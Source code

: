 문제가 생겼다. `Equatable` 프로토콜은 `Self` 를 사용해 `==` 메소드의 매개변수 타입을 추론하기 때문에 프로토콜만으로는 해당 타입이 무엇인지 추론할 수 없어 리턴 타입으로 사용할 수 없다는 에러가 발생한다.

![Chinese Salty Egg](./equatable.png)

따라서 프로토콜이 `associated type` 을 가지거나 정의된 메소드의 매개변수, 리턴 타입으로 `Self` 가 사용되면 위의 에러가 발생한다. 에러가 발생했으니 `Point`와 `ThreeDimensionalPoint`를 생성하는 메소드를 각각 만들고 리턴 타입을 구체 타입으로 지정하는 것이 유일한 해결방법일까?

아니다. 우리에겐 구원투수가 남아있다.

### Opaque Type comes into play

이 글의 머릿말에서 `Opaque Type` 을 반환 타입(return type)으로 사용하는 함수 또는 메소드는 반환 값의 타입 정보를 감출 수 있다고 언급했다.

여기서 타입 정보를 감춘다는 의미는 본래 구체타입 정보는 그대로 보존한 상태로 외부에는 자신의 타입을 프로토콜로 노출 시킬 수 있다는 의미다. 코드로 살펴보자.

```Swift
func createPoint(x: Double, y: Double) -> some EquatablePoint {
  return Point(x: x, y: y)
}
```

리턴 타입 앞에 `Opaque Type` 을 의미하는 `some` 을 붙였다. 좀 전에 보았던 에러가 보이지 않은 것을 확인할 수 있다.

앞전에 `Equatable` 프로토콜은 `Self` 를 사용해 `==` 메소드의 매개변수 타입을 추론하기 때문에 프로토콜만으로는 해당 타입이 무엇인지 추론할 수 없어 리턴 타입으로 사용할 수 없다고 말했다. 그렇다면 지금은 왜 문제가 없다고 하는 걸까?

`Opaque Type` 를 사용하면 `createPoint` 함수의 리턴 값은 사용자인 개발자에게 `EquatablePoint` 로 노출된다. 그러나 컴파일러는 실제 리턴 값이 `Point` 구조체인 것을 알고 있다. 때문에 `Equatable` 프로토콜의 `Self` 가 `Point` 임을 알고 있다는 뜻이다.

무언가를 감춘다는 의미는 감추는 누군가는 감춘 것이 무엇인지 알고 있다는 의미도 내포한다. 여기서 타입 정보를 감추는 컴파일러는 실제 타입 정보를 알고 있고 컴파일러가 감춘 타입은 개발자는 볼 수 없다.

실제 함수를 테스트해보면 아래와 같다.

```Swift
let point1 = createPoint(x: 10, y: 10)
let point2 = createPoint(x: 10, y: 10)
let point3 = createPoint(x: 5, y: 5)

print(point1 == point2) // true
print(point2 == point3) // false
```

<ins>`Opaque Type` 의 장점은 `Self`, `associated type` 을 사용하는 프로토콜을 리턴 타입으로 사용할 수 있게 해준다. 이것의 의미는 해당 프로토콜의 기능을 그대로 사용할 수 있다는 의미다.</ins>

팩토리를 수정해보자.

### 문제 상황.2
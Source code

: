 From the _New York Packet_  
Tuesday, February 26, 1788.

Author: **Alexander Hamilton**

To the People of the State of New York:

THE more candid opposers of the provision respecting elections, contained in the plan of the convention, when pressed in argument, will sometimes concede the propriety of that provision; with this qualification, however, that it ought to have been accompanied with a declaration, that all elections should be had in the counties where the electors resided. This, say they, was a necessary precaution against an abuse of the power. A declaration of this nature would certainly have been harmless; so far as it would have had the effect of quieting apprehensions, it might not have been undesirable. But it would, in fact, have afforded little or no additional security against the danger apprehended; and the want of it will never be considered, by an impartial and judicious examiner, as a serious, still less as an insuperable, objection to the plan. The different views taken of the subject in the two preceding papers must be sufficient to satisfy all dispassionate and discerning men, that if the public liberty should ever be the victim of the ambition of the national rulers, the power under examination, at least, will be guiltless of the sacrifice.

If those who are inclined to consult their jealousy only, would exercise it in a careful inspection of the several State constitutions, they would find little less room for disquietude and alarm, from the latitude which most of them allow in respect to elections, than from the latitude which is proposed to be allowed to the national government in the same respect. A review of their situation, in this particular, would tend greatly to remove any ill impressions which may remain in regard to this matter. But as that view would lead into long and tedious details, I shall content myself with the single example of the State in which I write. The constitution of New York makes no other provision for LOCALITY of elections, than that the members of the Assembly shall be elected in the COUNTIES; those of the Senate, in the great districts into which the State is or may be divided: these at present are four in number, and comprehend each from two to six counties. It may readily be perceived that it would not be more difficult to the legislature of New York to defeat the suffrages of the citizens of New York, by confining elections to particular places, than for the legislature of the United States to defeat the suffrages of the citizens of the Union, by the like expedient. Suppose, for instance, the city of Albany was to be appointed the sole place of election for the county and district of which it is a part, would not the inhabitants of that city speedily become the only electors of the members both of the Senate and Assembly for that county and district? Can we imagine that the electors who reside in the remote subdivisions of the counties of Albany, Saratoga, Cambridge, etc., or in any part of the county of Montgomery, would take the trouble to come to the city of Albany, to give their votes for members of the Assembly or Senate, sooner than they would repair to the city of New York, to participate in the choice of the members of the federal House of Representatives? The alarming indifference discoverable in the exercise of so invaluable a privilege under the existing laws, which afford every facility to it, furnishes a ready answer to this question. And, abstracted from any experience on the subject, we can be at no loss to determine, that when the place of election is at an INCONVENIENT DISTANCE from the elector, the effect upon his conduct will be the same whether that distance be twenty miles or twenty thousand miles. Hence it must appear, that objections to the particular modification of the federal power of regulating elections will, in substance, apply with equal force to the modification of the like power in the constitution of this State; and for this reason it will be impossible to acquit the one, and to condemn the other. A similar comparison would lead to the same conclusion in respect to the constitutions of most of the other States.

**TASK STATEMENT:**
Each entry above needs to be output exactly as written.

**ANSWER SPACE:**
Source code

: 문제가 생겼다. `Equatable` 프로토콜은 `Self` 를 사용해 `==` 메소드의 매개변수 타입을 추론하기 때문에 프로토콜만으로는 해당 타입이 무엇인지 추론할 수 없어 리턴 타입으로 사용할 수 없다는 에러가 발생한다.

![Chinese Salty Egg](./equatable.png)

따라서 프로토콜이 `associated type` 을 가지거나 정의된 메소드의 매개변수, 리턴 타입으로 `Self` 가 사용되면 위의 에러가 발생한다. 에러가 발생했으니 `Point`와 `ThreeDimensionalPoint`를 생성하는 메소드를 각각 만들고 리턴 타입을 구체 타입으로 지정하는 것이 유일한 해결방법일까?

아니다. 우리에겐 구원투수가 남아있다.

### Opaque Type comes into play

이 글의 머릿말에서 `Opaque Type` 을 반환 타입(return type)으로 사용하는 함수 또는 메소드는 반환 값의 타입 정보를 감출 수 있다고 언급했다.

여기서 타입 정보를 감춘다는 의미는 본래 구체타입 정보는 그대로 보존한 상태로 외부에는 자신의 타입을 프로토콜로 노출 시킬 수 있다는 의미다. 코드로 살펴보자.

```Swift
func createPoint(x: Double, y: Double) -> some EquatablePoint {
  return Point(x: x, y: y)
}
```

리턴 타입 앞에 `Opaque Type` 을 의미하는 `some` 을 붙였다. 좀 전에 보았던 에러가 보이지 않은 것을 확인할 수 있다.

앞전에 `Equatable` 프로토콜은 `Self` 를 사용해 `==` 메소드의 매개변수 타입을 추론하기 때문에 프로토콜만으로는 해당 타입이 무엇인지 추론할 수 없어 리턴 타입으로 사용할 수 없다고 말했다. 그렇다면 지금은 왜 문제가 없다고 하는 걸까?

`Opaque Type` 를 사용하면 `createPoint` 함수의 리턴 값은 사용자인 개발자에게 `EquatablePoint` 로 노출된다. 그러나 컴파일러는 실제 리턴 값이 `Point` 구조체인 것을 알고 있다. 때문에 `Equatable` 프로토콜의 `Self` 가 `Point` 임을 알고 있다는 뜻이다.

무언가를 감춘다는 의미는 감추는 누군가는 감춘 것이 무엇인지 알고 있다는 의미도 내포한다. 여기서 타입 정보를 감추는 컴파일러는 실제 타입 정보를 알고 있고 컴파일러가 감춘 타입은 개발자는 볼 수 없다.

실제 함수를 테스트해보면 아래와 같다.

```Swift
let point1 = createPoint(x: 10, y: 10)
let point2 = createPoint(x: 10, y: 10)
let point3 = createPoint(x: 5, y: 5)

print(point1 == point2) // true
print(point2 == point3) // false
```

<ins>`Opaque Type` 의 장점은 `Self`, `associated type` 을 사용하는 프로토콜을 리턴 타입으로 사용할 수 있게 해준다. 이것의 의미는 해당 프로토콜의 기능을 그대로 사용할 수 있다는 의미다.</ins>

팩토리를 수정해보자.

### 문제 상황.2
Source code

: From the _New York Packet_  
Tuesday, February 26, 1788.

Author: **Alexander Hamilton**

To the People of the State of New York:

THE more candid opposers of the provision respecting elections, contained in the plan of the convention, when pressed in argument, will sometimes concede the propriety of that provision; with this qualification, however, that it ought to have been accompanied with a declaration, that all elections should be had in the counties where the electors resided. This, say they, was a necessary precaution against an abuse of the power. A declaration of this nature would certainly have been harmless; so far as it would have had the effect of quieting apprehensions, it might not have been undesirable. But it would, in fact, have afforded little or no additional security against the danger apprehended; and the want of it will never be considered, by an impartial and judicious examiner, as a serious, still less as an insuperable, objection to the plan. The different views taken of the subject in the two preceding papers must be sufficient to satisfy all dispassionate and discerning men, that if the public liberty should ever be the victim of the ambition of the national rulers, the power under examination, at least, will be guiltless of the sacrifice.

If those who are inclined to consult their jealousy only, would exercise it in a careful inspection of the several State constitutions, they would find little less room for disquietude and alarm, from the latitude which most of them allow in respect to elections, than from the latitude which is proposed to be allowed to the national government in the same respect. A review of their situation, in this particular, would tend greatly to remove any ill impressions which may remain in regard to this matter. But as that view would lead into long and tedious details, I shall content myself with the single example of the State in which I write. The constitution of New York makes no other provision for LOCALITY of elections, than that the members of the Assembly shall be elected in the COUNTIES; those of the Senate, in the great districts into which the State is or may be divided: these at present are four in number, and comprehend each from two to six counties. It may readily be perceived that it would not be more difficult to the legislature of New York to defeat the suffrages of the citizens of New York, by confining elections to particular places, than for the legislature of the United States to defeat the suffrages of the citizens of the Union, by the like expedient. Suppose, for instance, the city of Albany was to be appointed the sole place of election for the county and district of which it is a part, would not the inhabitants of that city speedily become the only electors of the members both of the Senate and Assembly for that county and district? Can we imagine that the electors who reside in the remote subdivisions of the counties of Albany, Saratoga, Cambridge, etc., or in any part of the county of Montgomery, would take the trouble to come to the city of Albany, to give their votes for members of the Assembly or Senate, sooner than they would repair to the city of New York, to participate in the choice of the members of the federal House of Representatives? The alarming indifference discoverable in the exercise of so invaluable a privilege under the existing laws, which afford every facility to it, furnishes a ready answer to this question. And, abstracted from any experience on the subject, we can be at no loss to determine, that when the place of election is at an INCONVENIENT DISTANCE from the elector, the effect upon his conduct will be the same whether that distance be twenty miles or twenty thousand miles. Hence it must appear, that objections to the particular modification of the federal power of regulating elections will, in substance, apply with equal force to the modification of the like power in the constitution of this State; and for this reason it will be impossible to acquit the one, and to condemn the other. A similar comparison would lead to the same conclusion in respect to the constitutions of most of the other States.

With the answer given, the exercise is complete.